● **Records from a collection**
_ _ _ _

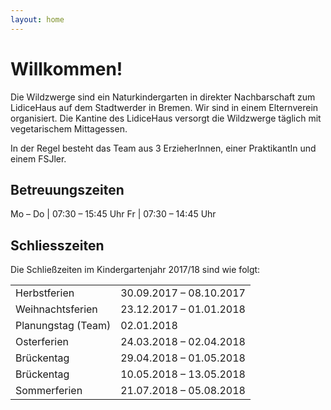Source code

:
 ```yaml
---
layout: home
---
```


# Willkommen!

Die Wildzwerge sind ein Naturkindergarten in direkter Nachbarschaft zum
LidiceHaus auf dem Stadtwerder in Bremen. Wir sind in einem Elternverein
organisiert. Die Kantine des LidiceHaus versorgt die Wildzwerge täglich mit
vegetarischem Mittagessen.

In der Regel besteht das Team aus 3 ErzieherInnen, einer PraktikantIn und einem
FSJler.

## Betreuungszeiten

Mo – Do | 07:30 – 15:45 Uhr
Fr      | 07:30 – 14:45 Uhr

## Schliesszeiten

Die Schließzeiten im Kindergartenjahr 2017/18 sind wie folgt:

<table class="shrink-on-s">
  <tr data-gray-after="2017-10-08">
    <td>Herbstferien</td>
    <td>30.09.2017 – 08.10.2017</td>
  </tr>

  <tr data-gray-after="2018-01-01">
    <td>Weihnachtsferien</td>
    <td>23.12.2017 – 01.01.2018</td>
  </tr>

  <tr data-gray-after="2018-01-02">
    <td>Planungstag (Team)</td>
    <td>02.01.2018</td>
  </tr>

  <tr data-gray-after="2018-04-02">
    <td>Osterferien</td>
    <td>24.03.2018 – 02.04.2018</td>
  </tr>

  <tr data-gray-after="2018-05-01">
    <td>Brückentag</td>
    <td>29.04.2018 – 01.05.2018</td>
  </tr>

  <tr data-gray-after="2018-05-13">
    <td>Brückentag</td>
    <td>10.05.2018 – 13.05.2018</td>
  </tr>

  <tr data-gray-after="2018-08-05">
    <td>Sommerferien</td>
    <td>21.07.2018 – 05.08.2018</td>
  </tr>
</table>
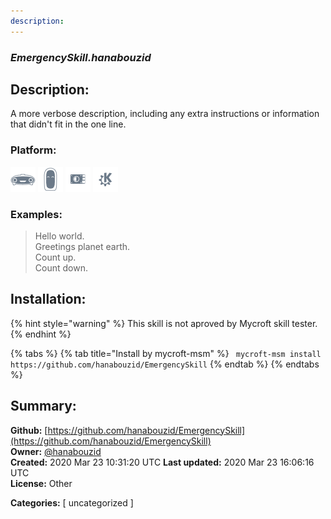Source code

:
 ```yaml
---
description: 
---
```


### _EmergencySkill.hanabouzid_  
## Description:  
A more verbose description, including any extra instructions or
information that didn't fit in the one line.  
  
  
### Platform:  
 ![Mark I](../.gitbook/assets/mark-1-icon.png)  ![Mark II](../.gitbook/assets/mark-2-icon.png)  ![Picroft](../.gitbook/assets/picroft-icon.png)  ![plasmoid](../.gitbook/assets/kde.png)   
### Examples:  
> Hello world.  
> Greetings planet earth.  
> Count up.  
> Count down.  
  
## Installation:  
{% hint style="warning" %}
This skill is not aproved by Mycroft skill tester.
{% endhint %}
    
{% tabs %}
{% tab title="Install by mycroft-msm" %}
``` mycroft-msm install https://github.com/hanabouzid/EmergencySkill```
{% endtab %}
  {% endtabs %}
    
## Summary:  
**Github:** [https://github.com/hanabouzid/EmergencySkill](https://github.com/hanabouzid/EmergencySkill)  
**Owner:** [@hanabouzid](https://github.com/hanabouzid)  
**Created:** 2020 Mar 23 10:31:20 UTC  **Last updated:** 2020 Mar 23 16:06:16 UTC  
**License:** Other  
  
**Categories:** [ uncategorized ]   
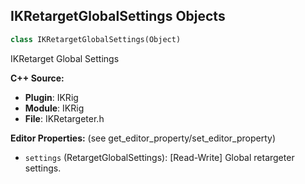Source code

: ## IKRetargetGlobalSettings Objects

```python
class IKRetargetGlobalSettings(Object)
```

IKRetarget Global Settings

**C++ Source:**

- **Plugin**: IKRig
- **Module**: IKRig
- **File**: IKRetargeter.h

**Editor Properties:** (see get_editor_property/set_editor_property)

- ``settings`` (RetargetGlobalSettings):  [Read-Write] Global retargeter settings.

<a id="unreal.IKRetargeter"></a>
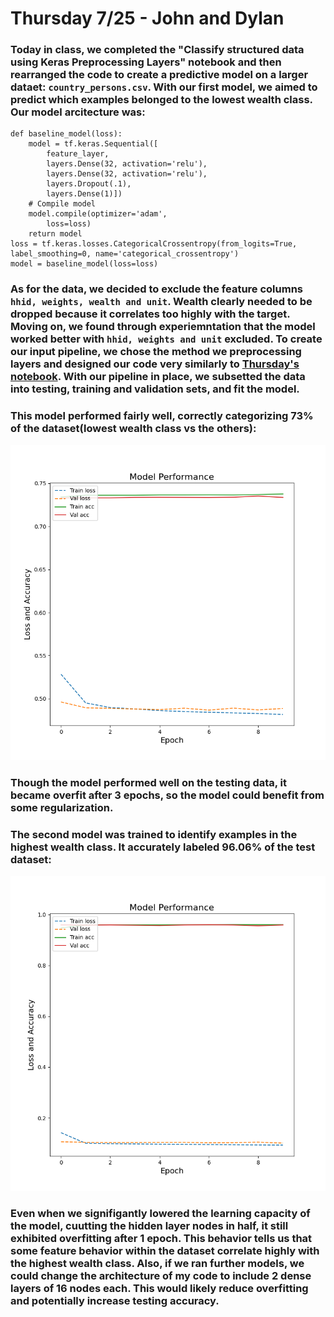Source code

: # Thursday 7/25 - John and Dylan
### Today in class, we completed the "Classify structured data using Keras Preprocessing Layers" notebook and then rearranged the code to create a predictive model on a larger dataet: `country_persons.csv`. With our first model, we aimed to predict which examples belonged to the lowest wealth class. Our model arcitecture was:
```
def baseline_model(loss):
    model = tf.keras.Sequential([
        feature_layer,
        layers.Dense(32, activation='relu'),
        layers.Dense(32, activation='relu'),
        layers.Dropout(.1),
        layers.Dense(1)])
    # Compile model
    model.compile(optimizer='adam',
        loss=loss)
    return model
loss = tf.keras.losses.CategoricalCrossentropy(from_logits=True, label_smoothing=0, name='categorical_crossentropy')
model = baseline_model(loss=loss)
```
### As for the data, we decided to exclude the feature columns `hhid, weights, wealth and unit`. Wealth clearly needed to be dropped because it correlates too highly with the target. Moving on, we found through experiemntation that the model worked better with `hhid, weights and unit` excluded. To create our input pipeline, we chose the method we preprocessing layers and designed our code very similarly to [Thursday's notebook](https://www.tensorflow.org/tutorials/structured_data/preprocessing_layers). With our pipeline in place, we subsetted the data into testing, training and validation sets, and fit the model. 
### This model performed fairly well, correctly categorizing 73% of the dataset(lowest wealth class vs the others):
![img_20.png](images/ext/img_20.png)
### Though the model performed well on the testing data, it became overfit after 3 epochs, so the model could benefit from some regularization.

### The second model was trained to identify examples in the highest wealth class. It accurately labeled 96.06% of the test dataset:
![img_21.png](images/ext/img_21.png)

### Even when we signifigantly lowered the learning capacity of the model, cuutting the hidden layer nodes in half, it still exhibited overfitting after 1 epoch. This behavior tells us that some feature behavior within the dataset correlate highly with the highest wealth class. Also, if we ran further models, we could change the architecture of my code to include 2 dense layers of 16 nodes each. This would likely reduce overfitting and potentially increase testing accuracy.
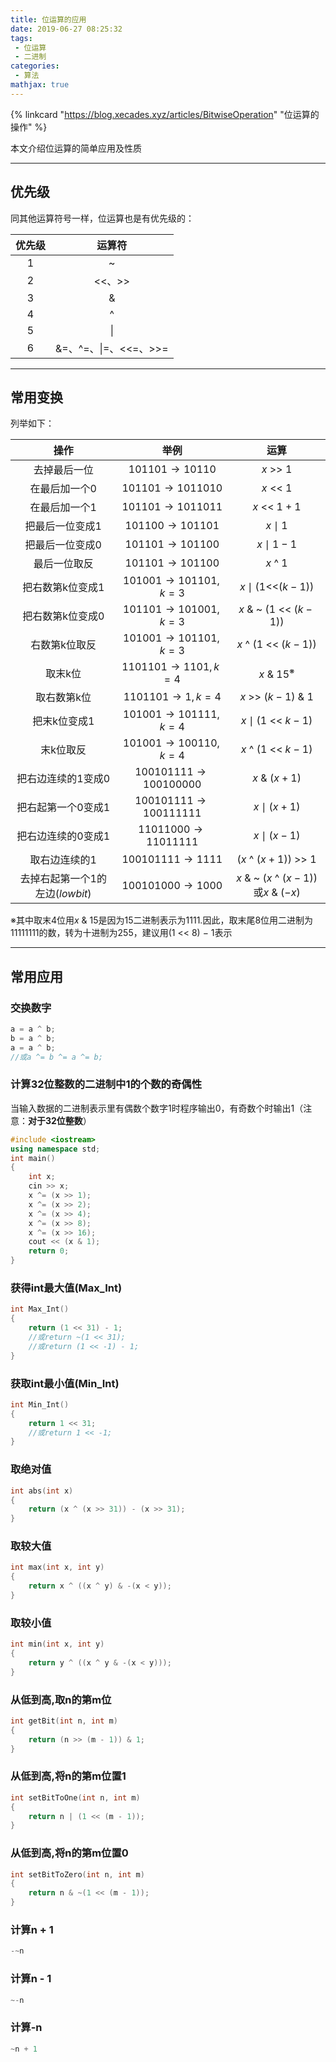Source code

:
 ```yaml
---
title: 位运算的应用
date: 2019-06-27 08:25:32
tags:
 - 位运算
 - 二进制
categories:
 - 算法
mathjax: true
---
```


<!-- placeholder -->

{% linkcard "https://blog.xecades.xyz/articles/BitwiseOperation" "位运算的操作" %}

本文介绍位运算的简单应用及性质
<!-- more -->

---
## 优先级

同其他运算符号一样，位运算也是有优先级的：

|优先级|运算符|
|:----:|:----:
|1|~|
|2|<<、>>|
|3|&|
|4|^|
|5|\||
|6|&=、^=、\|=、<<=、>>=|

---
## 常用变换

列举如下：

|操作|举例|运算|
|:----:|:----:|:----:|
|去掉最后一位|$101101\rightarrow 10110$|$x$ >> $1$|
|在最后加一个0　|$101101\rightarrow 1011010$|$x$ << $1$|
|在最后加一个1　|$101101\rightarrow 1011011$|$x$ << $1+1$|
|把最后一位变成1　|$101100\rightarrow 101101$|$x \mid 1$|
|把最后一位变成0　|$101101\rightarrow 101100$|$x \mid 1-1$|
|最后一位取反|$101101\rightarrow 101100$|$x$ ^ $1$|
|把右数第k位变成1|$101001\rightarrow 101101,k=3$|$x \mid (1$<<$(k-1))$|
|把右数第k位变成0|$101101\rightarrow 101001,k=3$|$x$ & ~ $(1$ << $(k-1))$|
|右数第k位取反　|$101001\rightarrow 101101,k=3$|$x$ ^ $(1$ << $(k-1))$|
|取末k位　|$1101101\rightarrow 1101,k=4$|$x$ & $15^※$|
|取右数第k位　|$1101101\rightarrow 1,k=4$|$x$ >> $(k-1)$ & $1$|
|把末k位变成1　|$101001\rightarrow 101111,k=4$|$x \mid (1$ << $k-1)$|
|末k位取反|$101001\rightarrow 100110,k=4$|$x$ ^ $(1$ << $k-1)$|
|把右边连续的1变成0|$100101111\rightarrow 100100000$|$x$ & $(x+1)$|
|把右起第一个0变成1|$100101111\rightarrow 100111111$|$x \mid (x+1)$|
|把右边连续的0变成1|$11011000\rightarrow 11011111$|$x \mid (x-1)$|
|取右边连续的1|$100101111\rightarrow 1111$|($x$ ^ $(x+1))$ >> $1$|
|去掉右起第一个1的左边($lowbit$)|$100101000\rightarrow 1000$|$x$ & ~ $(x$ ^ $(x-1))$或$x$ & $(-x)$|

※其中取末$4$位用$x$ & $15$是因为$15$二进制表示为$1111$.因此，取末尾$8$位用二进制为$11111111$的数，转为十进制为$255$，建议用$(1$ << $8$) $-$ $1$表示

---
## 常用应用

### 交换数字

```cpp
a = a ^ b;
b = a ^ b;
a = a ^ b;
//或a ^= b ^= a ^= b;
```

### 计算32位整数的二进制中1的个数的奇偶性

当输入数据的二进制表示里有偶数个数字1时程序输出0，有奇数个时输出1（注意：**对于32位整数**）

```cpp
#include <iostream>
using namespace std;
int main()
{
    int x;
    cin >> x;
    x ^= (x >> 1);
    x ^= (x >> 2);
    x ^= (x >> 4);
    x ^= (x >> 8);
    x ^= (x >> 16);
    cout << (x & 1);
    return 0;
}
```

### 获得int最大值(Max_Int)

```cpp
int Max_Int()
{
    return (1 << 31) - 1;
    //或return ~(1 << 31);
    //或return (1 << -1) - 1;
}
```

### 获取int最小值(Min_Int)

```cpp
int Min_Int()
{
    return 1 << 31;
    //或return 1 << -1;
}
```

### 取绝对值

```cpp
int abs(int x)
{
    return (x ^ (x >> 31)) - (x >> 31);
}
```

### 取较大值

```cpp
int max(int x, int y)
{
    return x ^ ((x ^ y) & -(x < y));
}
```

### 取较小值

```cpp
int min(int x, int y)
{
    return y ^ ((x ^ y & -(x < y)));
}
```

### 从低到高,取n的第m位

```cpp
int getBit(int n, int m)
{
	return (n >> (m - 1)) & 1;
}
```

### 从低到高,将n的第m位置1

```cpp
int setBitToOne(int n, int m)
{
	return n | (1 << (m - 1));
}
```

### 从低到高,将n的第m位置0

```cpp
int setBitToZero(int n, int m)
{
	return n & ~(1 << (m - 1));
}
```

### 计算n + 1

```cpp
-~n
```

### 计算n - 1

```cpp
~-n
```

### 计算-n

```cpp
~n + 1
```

_ _ _ _

● **WORK TO COMPLETE**
Read the lines above. Gather those in which the string "after" is found.

● **RESULT BELOW**
  <tr data-gray-after="2017-10-08">
  <tr data-gray-after="2018-01-01">
  <tr data-gray-after="2018-01-02">
  <tr data-gray-after="2018-04-02">
  <tr data-gray-after="2018-05-01">
  <tr data-gray-after="2018-05-13">
  <tr data-gray-after="2018-08-05">
### Though the model performed well on the testing data, it became overfit after 3 epochs, so the model could benefit from some regularization.
### Even when we signifigantly lowered the learning capacity of the model, cuutting the hidden layer nodes in half, it still exhibited overfitting after 1 epoch. This behavior tells us that some feature behavior within the dataset correlate highly with the highest wealth class. Also, if we ran further models, we could change the architecture of my code to include 2 dense layers of 16 nodes each. This would likely reduce overfitting and potentially increase testing accuracy.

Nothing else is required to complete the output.